• [Data for analysis]

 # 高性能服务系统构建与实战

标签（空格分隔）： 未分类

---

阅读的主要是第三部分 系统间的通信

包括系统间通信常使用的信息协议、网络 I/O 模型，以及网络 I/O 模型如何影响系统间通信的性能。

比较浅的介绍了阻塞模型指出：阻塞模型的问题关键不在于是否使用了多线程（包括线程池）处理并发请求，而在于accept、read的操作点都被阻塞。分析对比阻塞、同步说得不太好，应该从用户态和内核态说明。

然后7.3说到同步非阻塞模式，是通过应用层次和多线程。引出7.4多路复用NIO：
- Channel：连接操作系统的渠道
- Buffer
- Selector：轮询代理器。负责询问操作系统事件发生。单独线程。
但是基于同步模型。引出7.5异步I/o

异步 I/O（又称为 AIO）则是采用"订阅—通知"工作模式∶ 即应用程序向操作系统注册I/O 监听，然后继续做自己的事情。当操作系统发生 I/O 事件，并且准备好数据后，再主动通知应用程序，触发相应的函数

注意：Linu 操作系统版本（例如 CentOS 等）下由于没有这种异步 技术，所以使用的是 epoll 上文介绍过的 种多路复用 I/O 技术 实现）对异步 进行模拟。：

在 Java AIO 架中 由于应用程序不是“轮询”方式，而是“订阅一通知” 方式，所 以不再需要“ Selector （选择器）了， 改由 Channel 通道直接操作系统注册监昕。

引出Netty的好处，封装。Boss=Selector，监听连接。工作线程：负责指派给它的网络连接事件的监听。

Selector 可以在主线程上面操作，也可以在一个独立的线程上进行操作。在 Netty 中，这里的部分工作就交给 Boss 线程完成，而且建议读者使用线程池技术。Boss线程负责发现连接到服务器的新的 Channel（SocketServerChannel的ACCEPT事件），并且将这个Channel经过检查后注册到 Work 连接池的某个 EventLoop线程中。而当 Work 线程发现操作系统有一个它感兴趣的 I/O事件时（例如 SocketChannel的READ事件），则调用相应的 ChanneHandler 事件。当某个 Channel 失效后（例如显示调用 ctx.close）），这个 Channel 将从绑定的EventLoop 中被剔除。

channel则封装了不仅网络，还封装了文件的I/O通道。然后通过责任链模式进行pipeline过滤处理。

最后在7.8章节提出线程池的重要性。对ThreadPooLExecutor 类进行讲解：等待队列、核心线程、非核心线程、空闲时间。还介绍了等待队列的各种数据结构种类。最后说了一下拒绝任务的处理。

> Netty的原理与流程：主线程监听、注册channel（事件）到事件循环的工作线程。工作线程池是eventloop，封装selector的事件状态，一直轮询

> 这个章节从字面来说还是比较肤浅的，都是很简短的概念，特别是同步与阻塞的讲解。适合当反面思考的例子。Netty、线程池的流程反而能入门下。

• [What is needed] Reproduce verbatim the range of lines that opens the records and closes with the line containing "注意：Linu 操作系统版本（例如 CentOS". Omit everything after it.

• [Answer to this problem]
 # 高性能服务系统构建与实战

标签（空格分隔）： 未分类

---

阅读的主要是第三部分 系统间的通信

包括系统间通信常使用的信息协议、网络 I/O 模型，以及网络 I/O 模型如何影响系统间通信的性能。

比较浅的介绍了阻塞模型指出：阻塞模型的问题关键不在于是否使用了多线程（包括线程池）处理并发请求，而在于accept、read的操作点都被阻塞。分析对比阻塞、同步说得不太好，应该从用户态和内核态说明。

然后7.3说到同步非阻塞模式，是通过应用层次和多线程。引出7.4多路复用NIO：
- Channel：连接操作系统的渠道
- Buffer
- Selector：轮询代理器。负责询问操作系统事件发生。单独线程。
但是基于同步模型。引出7.5异步I/o

异步 I/O（又称为 AIO）则是采用"订阅—通知"工作模式∶ 即应用程序向操作系统注册I/O 监听，然后继续做自己的事情。当操作系统发生 I/O 事件，并且准备好数据后，再主动通知应用程序，触发相应的函数

注意：Linu 操作系统版本（例如 CentOS 等）下由于没有这种异步 技术，所以使用的是 epoll 上文介绍过的 种多路复用 I/O 技术 实现）对异步 进行模拟。：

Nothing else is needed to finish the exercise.